In order to contribute to the objective of increasing the smallholder farmers’ resilience, the InsuResilience Solutions Fund (ISF), managed by Frankfurt School of Finance & Management (FS), and financed by KfW Development Bank on behalf of the German Government (BMZ), signed a grant agreement with CLIMBS Life and General Insurance Cooperative (CLIMBS), acting as project lead and risk taker, The Alliance of Biodiversity International and the International Center for Tropical Agriculture (CIAT), providing analysis of climate and yield data and farmers’ risk exposure, and the InsurTech IBISA Network S.A. (IBISA), responsible for the product design and pricing. Based on the agreement, ISF will co-fund the refinement of existing structures, extend the existing excess rain and wind speed insurance products to new provinces as well as the development and pricing of a new index-based insurance product for drought. Furthermore, sales and marketing activities, and risk and impact assessments are included.

The Philippine Crop Insurance Corporation (PCIC) is mandated with the national agricultural insurance scheme and offers, amongst others, multi-peril crop insurance (MPCI) products for most crops cultivated in the Philippines. PCIC is responsible to prioritise offering insurance to smallholder farmers registered under the Registry System for Basic Sectors in Agriculture (RSBSA, Registry for Poor Farmers) who receive 100% in subsidies, while larger self-insuring farmers have access to 55% subsidy. PCIC’s annual reports show an upward trend in farmers’ subscription to crop insurance, however the programme is highly dependent on government subsidies which increases year after year resulting in the programme needing external assistance or partnering. To tackle this issue, the Government appeals to the private insurance sector to enter the market in order to reduce the financial burden.

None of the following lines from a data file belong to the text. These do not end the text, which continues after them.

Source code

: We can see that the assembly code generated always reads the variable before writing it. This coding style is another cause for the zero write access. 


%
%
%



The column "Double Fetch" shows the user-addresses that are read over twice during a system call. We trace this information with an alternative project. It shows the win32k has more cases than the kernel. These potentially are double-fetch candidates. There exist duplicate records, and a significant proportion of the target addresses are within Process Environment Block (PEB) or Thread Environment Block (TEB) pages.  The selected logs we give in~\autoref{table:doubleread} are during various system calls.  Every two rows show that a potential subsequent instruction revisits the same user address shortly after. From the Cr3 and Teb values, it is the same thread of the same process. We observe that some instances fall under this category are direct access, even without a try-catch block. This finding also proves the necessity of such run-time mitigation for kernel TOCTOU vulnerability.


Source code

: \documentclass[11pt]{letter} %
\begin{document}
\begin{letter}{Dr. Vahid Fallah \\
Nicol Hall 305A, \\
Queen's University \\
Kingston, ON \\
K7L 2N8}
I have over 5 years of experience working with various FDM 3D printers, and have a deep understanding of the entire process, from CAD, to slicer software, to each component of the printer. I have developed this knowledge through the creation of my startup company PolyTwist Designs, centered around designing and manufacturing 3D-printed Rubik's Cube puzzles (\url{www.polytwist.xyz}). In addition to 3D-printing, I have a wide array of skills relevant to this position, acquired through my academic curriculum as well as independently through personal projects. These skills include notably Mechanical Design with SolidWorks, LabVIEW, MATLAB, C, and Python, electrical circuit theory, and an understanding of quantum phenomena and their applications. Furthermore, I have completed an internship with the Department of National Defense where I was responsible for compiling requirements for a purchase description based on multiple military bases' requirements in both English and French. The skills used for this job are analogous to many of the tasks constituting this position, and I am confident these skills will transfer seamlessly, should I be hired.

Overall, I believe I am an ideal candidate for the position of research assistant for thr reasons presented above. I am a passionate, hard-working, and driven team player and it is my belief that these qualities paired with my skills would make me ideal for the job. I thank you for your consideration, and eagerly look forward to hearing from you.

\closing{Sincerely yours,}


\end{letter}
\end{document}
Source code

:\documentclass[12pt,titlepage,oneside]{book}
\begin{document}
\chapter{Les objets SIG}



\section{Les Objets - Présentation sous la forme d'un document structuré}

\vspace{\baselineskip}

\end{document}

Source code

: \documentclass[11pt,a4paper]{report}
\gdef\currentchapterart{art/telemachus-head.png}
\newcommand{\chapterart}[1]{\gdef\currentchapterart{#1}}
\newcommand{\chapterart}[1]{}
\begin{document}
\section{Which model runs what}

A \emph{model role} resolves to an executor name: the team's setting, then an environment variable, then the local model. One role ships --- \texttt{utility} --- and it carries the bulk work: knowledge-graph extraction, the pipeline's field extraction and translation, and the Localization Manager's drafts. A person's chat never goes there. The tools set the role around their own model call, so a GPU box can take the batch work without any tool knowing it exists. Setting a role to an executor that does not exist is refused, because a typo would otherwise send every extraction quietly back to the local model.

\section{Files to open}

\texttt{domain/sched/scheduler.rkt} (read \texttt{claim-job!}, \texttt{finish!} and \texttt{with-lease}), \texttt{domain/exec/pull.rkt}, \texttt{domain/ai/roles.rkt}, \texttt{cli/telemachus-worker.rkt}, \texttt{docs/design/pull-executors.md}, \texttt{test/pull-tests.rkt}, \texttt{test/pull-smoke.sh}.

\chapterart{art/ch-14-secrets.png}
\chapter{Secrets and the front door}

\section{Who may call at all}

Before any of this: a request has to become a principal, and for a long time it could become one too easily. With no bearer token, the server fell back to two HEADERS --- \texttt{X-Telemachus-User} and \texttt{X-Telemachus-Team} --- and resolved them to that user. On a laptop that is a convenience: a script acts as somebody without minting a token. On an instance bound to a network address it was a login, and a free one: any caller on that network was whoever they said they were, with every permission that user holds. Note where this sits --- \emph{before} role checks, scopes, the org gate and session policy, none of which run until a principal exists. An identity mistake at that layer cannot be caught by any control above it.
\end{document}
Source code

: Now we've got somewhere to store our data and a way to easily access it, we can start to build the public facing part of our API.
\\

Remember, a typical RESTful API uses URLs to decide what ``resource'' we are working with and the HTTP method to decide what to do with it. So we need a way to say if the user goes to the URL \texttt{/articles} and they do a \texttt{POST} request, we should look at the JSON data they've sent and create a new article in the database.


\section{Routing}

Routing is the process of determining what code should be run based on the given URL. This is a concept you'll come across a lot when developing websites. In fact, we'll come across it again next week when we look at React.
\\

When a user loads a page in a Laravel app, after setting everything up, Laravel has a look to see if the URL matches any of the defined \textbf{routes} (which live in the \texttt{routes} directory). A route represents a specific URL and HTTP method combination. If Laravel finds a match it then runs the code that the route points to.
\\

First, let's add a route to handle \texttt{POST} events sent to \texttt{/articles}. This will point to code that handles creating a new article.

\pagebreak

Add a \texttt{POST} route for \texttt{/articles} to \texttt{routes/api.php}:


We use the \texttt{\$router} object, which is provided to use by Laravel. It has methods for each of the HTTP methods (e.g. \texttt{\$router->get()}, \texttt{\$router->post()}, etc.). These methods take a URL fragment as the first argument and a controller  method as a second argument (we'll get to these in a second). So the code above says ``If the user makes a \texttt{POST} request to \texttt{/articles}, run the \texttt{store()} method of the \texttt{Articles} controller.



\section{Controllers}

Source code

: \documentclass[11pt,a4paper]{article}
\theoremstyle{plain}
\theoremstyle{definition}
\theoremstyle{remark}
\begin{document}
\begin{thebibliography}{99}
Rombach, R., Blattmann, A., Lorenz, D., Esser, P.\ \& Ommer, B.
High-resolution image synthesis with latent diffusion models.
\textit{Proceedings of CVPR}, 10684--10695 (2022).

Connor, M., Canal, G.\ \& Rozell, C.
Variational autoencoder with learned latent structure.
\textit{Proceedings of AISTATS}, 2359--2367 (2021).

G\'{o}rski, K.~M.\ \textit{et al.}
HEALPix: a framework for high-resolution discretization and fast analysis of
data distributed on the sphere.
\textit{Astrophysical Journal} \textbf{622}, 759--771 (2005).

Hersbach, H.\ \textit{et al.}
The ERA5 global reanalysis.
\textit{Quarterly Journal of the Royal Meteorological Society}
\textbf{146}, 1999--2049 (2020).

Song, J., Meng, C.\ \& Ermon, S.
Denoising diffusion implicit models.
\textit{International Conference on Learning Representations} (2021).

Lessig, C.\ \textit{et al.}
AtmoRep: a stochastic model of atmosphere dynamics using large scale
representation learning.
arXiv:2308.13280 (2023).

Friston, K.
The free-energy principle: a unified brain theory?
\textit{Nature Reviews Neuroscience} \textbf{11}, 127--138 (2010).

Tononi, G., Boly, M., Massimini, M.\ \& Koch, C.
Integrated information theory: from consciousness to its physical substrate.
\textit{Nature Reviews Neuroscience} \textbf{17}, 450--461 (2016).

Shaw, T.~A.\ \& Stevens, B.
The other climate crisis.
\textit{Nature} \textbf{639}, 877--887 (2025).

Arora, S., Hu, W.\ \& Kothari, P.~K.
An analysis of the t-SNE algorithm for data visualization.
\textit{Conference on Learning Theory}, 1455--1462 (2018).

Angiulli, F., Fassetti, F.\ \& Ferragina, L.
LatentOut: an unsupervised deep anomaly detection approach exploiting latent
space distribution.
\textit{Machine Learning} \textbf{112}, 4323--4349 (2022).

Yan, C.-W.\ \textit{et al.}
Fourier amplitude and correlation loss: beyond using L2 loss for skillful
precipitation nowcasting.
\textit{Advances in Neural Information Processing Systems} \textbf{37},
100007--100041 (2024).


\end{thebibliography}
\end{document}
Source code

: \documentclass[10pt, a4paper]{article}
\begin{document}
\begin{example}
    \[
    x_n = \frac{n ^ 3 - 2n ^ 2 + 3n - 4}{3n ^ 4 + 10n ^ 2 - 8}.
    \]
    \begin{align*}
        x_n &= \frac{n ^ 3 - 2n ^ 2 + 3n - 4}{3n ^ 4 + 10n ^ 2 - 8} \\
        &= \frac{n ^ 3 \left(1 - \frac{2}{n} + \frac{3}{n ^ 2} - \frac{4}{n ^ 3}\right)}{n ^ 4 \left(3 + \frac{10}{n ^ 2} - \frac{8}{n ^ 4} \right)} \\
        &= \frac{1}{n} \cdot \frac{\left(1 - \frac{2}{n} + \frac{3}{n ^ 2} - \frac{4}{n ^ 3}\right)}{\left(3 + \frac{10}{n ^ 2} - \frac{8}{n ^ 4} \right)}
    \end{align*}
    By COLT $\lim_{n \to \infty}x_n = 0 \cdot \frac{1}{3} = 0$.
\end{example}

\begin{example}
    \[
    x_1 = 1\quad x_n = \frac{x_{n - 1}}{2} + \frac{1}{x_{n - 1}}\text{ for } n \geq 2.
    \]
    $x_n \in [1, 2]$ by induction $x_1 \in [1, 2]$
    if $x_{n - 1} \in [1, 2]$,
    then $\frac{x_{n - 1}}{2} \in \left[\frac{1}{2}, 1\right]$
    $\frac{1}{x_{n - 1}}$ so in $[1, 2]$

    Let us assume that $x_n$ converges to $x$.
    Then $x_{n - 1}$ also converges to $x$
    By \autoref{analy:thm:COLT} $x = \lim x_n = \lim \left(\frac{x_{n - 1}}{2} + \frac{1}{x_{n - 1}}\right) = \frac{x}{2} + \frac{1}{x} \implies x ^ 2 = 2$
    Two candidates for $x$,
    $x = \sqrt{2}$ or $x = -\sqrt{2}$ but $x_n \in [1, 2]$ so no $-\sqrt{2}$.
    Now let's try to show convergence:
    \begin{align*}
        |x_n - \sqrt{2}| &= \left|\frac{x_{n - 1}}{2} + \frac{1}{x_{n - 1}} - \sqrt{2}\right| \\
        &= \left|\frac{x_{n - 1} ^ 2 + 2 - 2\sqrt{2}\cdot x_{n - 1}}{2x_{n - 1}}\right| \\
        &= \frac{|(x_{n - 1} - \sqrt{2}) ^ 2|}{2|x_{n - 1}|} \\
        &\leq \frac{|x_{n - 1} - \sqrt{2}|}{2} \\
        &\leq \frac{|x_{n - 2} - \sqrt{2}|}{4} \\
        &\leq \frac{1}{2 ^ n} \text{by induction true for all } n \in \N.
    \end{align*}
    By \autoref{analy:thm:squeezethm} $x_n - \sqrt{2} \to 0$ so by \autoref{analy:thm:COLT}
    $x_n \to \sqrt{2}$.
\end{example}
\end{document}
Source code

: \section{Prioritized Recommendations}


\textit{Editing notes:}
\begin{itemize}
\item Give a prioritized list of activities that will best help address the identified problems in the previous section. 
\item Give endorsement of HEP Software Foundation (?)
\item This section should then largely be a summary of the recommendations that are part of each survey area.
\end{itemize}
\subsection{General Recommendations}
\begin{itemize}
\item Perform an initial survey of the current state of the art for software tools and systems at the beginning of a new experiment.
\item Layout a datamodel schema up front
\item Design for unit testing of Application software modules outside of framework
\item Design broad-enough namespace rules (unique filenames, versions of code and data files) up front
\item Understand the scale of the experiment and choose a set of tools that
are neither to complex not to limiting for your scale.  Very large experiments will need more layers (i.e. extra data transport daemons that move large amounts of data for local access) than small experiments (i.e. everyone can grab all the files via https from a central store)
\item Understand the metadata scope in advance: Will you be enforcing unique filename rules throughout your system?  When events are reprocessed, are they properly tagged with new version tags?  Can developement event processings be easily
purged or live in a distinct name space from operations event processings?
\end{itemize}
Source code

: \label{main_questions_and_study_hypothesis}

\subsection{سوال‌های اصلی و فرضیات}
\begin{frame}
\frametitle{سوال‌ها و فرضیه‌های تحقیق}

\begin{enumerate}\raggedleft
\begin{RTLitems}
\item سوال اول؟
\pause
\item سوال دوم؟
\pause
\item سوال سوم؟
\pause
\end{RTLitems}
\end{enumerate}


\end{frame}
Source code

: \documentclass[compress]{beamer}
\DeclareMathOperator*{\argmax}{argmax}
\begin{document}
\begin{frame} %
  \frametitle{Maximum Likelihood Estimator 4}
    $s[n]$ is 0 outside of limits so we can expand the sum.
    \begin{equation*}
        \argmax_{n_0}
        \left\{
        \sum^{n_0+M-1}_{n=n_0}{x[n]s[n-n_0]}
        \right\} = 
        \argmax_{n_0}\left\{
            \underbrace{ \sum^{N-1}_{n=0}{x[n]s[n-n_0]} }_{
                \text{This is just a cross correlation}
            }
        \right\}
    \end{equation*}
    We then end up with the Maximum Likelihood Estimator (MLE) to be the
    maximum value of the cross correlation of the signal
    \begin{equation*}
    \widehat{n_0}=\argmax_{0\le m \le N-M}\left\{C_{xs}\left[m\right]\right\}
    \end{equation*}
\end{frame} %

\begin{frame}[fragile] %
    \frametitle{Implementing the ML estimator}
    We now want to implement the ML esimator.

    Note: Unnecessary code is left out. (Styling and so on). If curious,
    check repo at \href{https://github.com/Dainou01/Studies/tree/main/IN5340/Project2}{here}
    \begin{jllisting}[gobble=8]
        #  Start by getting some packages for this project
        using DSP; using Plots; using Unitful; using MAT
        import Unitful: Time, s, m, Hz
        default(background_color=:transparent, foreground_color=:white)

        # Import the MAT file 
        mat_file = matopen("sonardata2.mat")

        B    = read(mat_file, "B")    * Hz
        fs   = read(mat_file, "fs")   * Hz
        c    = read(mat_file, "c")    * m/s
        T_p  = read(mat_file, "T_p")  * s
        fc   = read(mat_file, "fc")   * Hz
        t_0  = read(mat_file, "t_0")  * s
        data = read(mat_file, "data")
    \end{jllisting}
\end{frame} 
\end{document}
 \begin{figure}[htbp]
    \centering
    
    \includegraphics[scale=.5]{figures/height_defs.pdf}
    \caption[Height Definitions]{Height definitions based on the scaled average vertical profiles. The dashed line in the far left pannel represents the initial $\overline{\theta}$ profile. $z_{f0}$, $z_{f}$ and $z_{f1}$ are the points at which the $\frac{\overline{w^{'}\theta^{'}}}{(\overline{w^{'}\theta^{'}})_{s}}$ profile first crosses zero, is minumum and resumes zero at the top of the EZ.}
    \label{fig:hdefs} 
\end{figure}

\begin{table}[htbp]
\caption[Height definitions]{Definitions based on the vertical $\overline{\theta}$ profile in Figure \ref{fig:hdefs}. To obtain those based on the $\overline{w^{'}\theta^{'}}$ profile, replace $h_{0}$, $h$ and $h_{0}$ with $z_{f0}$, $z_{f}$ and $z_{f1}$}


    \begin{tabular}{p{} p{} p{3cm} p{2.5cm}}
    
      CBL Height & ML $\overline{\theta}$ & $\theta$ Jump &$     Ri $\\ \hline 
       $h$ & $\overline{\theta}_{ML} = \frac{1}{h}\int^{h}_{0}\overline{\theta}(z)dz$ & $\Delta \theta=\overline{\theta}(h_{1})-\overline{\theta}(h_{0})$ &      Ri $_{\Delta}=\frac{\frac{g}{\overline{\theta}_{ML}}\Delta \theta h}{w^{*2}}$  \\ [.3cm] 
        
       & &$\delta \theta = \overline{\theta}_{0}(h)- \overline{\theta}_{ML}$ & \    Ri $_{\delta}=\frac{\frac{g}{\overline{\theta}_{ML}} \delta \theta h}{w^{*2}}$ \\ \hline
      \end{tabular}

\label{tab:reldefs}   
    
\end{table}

With this project, the Project Partners aim to answer the Government’s call and support the development of the national insurance market, leveraging CLIMBS extensive network of more than 4,000 cooperatives. The weather index-based product developed by the Project Partners providing coverage against excessive rainfall insures the cooperatives’ loan portfolio. Additionally, a drought product will be developed and launched to cover farmers indirectly. Cooperatives will act as the policyholders and pay the premium on behalf of their members, introducing and promoting the insurance products to the farmers. In case of a weather event triggering the index, the cooperatives are responsible for the distribution of payouts. Climate insurance is embedded in a wider climate risk management system including other decision support tools and instruments such as crop suitability and flood risk maps and crop advisory (e.g. use of stress-tolerant varieties, intercropping and use of organic fertilisers). Based on the knowledge gained from the pilot project, the Project Partners aim to develop a decision-making tool for cooperatives to facilitate the distribution of compensation to farmers by taking into account which members are or have been most affected by the insured event. With regard to the target region, up to 60 provinces of the Philippines will be targeted, starting with Misamis Oriental, Bukidnon, Misamis Occidental, Leyte, Negros Occidental, Eastern Samar, Biliran, Palawan, Samar, Northern Samar, Cebu, Aklan, Southern Leyte , Agusan del Norte, and Bohol.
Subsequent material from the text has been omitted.